Se antes o “advoguês” era uma linguagem exercida por poucos letrados na ciência empírica da advocacia, atualmente os clientes procuram um advogado após inúmeras consultas a “seus direitos” pela internet. Não é raro já apontarem soluções para seus problemas que muitos causídicos sequer imaginariam.

Se antes a hipossuficiência de um cidadão era critério de aferição “quase objetivo” ante a dificuldade em se obter conhecimento, hoje é absolutamente relativo e somente por ela se conclui quando em comparação com a outra parte — pois a difusão de conhecimentos básicos de cidadania deu para todos o acesso ao mínimo necessário para lutar por si.

Enfim, se antes apenas o Estado, através do Poder Judiciário, poderia fornecer as garantias adequadas a um justo julgamento, o quadro atual permite concluir que qualquer acusado/investigado saberá escolher para si, através de seus advogados públicos ou privados, a solução que melhor lhe convém diante de tal perseguição.

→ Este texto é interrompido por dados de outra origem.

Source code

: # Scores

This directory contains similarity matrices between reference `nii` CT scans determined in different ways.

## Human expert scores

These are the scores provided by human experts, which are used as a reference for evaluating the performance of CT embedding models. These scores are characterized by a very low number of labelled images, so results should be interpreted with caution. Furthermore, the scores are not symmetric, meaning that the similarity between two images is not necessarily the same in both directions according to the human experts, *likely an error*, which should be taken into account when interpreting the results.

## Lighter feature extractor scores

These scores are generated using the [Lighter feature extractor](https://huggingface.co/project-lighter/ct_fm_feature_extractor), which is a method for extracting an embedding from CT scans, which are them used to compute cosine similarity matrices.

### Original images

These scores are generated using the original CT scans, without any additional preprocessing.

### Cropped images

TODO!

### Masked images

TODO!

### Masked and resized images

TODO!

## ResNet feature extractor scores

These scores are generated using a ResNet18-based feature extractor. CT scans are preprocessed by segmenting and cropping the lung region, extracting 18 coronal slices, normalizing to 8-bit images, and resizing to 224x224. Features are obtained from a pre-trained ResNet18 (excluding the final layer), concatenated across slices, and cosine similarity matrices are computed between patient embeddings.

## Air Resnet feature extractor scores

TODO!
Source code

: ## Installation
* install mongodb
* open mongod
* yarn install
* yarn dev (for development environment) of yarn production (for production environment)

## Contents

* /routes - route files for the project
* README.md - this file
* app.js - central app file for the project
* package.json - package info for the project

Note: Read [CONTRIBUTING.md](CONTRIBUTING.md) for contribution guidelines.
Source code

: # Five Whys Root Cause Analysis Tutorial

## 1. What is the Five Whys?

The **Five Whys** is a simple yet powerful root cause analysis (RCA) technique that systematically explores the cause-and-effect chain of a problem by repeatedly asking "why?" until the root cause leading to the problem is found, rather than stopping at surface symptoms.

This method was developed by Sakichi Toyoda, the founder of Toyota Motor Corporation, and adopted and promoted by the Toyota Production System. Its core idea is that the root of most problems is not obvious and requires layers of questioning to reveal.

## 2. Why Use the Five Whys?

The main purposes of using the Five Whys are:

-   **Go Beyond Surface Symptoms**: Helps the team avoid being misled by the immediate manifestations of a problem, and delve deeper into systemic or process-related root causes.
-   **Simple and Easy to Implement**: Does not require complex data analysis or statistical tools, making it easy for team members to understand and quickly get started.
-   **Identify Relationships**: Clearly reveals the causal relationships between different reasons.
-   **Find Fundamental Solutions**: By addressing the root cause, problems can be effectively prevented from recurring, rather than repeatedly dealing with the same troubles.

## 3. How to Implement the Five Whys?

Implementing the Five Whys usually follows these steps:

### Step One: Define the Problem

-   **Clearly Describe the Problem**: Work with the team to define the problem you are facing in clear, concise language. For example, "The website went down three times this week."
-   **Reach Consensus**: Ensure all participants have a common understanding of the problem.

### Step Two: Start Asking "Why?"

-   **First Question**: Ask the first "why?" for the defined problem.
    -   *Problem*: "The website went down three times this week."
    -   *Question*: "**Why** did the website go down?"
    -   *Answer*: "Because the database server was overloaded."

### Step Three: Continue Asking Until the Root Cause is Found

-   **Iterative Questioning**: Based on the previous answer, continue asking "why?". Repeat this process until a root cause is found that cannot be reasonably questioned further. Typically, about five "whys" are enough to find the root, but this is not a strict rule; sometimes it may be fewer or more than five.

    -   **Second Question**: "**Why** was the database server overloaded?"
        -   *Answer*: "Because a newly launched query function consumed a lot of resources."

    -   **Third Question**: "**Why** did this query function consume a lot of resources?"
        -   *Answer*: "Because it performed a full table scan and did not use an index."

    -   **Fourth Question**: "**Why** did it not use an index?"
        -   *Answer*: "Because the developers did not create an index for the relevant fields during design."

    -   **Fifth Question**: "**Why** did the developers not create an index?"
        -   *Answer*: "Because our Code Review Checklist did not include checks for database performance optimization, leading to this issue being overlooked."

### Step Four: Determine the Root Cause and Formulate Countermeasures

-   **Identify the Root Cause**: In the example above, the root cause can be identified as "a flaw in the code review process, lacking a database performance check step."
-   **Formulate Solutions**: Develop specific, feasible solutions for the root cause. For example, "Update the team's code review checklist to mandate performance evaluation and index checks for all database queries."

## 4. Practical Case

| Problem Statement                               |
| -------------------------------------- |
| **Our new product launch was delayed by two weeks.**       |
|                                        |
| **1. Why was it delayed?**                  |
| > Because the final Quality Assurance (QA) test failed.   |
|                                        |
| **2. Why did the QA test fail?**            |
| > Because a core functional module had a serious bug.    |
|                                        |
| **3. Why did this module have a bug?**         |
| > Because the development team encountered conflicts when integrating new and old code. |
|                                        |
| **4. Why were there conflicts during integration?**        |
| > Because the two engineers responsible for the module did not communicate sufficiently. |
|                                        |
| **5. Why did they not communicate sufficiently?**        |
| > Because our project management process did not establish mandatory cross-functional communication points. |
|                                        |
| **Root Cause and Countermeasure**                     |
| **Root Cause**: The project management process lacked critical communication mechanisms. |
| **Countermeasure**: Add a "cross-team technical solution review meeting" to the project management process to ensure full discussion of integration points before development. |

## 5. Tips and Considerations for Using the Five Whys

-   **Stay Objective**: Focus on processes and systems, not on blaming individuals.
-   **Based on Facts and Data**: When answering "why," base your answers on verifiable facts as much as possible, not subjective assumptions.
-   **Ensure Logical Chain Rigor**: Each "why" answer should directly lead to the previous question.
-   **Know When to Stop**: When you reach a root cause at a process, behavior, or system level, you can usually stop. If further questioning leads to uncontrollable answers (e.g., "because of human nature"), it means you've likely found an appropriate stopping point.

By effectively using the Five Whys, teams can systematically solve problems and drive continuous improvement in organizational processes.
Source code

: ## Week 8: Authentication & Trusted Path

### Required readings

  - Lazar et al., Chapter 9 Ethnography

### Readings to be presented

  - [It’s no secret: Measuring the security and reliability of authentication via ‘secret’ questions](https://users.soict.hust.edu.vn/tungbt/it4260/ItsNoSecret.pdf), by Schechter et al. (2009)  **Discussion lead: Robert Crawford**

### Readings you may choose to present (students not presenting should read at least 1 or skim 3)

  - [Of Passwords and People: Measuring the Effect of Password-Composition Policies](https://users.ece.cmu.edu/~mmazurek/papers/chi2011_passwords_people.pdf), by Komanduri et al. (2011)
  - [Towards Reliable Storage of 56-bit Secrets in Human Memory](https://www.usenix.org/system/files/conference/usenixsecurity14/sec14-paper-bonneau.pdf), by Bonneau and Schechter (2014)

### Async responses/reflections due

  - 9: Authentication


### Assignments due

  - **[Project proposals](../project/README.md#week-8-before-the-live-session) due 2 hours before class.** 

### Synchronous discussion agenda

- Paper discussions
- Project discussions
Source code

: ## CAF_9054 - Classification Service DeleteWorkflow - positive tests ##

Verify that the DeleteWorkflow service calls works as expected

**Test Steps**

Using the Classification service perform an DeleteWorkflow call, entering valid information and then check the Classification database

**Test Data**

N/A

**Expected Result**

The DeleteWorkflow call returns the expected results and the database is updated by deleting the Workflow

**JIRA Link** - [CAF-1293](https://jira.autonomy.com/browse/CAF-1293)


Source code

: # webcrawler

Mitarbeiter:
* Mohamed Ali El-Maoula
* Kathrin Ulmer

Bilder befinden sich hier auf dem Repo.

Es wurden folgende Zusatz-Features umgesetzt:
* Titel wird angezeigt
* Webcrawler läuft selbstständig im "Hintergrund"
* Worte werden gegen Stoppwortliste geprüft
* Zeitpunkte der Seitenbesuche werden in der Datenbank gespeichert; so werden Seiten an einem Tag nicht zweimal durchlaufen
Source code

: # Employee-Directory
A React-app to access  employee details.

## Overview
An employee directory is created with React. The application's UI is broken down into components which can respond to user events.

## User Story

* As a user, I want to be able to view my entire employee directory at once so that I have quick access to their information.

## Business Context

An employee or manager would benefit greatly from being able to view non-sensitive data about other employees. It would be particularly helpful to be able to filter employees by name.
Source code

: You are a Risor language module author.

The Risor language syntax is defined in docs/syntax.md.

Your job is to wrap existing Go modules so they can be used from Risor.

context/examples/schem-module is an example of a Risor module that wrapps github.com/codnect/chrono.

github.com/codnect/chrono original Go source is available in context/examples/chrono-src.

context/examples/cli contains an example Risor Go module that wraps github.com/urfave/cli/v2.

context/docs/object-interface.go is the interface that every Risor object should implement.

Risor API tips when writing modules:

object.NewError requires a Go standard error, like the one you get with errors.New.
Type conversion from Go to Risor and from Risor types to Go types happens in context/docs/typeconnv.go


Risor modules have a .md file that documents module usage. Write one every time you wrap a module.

Mudou o acesso à cultura, mudou a capacidade de autodefesa do cidadão, mudou a Defensoria. Só não mudou a pretensão de que o garantismo de direitos ainda se dá pelo caminho exclusivo de um longo e penoso processo judicial. Não mudou a pretensão de “sabermos mais que o rei”, ditando ao acusado aquilo que para nós parece garantia, mas que para ele pode ser a execução sumária de uma interminável pena, pois processos levam anos.

Qual o problema de se dar ao acusado o livre-arbítrio sobre seu destino? Não confiamos na capacidade de grandes escritórios de advocacia gerirem conflitos de maneira mais eficiente que o Estado? Ou não confiamos na capacidade dos valorosos defensores públicos em sentarem de igual para igual na frente do MP e negociarem a melhor saída para seus clientes?

Vamos além: se para “grandes criminosos” (ricos, cultos, com capacidade de contratação de excelentes escritórios) existe a colaboração premiada, que nada mais é que plea bargain na veia, e para criminosos médios e pequenos (mas tradicionalmente classe média para cima na medida em que primários, de bons antecedentes, que não fazem do crime uma habitualidade) temos a Lei 9.099/95 estabelecendo plea bargain para delitos de pena mínima de até 1 ano (médio potencial ofensivo, qualidade de delitos muito superiores aos de menor potencial ofensivo), o que facilmente se percebe é que a classe média e alta se beneficiam do plea bargain e o adotam em larga escala. O “devido processo penal” sobrou apenas para aqueles que serão presos ao final por delitos que efetivamente lotam as cadeias — patrimoniais e pequeno tráfico de drogas.

Esse é o retrato do que o garantismo visa garantir? Sobre isso que se deve falar. O verdadeiro garantismo, em uma sociedade conectada que em curto espaço de tempo se transformou em algo completamente distinto das que lhe antecederam, não está na utilização do Estado e do devido processo penal como “garantia primeira do cidadão”. Pelo contrário, a linha de frente na defesa de seus direitos será o respeito ao seu poder de opção pelo destino que melhor lhe aproveitar, resguardando o processo tradicional apenas como ultima ratio, provocado quando nenhuma outra solução consensual for atingida.

Está na hora de evoluirmos, no mínimo para não ficarmos perdidos em um pensamento que é bonito, mas nada faz. A forma pela qual nos relacionamos com o mundo que nos cerca mudou radicalmente. A ausência de melhoras no sistema processual penal é a única constância de toda essa experiência. Assim será?